Craig Wright, the self-professed inventor of Bitcoin (BTC), has less than a month to prove he can unlock 1.1 million BTC and show the world that he is Satoshi Nakamoto.
US judge Beth Bloom is giving the Australian computer scientist until February 3rd to access about $9.2 billion worth of Bitcoin said to be locked in a “Tulip Trust,” an encrypted document that holds the keys to the BTC that Wright and Kleiman mined together. Their two cryptographic signatures are required to unlock it.
Wright claims a “bonded courier” who possesses the keys that can unlock the encrypted Tulip Trust will arrive this month. Until the courier makes an appearance, Wright says that the trust remains inaccessible.

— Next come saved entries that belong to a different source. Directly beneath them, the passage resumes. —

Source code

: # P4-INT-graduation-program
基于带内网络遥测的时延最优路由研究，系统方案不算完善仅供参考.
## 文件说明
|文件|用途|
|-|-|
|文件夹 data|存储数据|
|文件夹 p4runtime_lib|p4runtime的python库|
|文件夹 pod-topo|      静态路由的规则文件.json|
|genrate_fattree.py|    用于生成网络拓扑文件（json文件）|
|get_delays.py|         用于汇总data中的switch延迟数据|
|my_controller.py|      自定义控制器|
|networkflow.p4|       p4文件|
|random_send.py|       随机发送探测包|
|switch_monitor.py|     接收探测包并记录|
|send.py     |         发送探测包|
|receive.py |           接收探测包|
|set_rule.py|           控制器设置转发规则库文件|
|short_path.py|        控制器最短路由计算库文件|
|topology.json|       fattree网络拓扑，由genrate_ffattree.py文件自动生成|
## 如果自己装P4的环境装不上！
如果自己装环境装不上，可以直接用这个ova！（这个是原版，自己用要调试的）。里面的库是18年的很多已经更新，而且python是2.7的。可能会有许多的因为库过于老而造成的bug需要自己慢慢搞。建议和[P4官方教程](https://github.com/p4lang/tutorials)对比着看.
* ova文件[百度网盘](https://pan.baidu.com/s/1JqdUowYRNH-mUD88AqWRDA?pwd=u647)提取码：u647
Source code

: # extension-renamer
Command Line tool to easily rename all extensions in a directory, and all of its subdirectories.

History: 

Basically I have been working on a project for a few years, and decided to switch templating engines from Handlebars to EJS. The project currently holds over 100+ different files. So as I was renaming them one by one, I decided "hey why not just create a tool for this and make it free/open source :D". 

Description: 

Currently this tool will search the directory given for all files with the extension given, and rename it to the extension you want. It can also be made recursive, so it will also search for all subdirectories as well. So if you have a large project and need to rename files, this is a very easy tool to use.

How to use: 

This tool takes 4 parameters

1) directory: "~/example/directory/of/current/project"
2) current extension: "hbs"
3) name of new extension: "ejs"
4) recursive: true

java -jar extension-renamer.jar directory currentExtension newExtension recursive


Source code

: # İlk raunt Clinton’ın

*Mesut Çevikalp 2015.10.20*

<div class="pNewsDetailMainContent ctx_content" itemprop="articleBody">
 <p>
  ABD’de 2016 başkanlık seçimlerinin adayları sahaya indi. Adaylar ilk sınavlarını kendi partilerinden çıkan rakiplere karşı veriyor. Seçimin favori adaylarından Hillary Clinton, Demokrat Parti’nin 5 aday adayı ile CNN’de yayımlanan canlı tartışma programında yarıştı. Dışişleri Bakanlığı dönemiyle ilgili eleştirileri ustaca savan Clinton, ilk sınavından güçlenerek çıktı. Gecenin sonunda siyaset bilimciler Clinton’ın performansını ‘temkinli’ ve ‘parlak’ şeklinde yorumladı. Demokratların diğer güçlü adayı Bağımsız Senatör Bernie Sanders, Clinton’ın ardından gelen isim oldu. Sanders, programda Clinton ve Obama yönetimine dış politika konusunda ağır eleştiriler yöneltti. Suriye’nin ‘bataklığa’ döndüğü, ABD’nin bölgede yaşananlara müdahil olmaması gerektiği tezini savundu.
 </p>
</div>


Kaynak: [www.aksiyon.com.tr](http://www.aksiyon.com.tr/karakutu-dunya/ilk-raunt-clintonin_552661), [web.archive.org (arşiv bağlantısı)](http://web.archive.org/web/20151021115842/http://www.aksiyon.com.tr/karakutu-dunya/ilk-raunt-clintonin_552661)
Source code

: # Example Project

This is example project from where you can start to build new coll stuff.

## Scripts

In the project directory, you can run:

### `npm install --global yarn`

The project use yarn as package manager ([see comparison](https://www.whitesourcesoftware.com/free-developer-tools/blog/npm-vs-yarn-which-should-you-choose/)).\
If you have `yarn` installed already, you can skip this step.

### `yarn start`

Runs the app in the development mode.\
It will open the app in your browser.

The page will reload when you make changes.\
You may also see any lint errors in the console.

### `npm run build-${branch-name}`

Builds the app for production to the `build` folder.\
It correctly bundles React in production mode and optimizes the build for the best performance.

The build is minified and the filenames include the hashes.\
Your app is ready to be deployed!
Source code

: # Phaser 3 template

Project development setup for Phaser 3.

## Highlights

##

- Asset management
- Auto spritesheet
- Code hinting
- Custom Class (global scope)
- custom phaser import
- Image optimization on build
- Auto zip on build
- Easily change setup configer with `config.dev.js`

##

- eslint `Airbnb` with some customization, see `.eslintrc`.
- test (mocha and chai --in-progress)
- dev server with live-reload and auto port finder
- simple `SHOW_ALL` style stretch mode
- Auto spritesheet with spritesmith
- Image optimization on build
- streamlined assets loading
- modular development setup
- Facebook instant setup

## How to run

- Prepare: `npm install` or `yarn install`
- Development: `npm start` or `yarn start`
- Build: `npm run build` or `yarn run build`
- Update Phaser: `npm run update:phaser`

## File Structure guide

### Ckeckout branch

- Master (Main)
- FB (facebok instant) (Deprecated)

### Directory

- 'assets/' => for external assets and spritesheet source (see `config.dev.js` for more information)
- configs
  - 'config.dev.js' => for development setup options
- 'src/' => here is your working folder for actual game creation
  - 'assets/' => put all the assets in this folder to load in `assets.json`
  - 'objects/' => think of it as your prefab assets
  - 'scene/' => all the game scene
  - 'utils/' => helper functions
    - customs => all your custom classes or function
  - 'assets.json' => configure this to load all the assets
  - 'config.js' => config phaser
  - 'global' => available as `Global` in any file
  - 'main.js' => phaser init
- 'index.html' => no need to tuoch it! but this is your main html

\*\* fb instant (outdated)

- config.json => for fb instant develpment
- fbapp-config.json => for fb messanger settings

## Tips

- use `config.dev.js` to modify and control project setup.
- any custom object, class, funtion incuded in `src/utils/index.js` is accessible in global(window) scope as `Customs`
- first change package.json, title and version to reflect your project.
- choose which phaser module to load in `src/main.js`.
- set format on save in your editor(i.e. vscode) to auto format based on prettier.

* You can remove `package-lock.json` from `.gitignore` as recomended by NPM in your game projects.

According to the court ruling,
“In light of the Defendant’s representations that the bonded courier is scheduled to arrive in January 2020, the Court will permit the Defendant through and including February 3, 2020, to file a notice with the Court indicating whether or not this mysterious figure has appeared from the shadows and whether the Defendant now has access to the last key slice needed to unlock the encrypted file.
In the event this occurs, and further if the Defendant produces his list of Bitcoin Holdings as ordered by the Magistrate Judge, then this Court will not impose any additional sanctions.”
Should the mysterious courier provide the keys to unlock the Tulip Trust, Craig Wright would have ammunition to prove that he is indeed the anonymous creator of Bitcoin.
The ruling is part of the lawsuit filed by Ira Kleiman, brother of Wright’s deceased business partner David Kleiman, against Wright. At the heart of the case is the alleged theft of 1.1 million BTC by Wright from the late David Kleiman.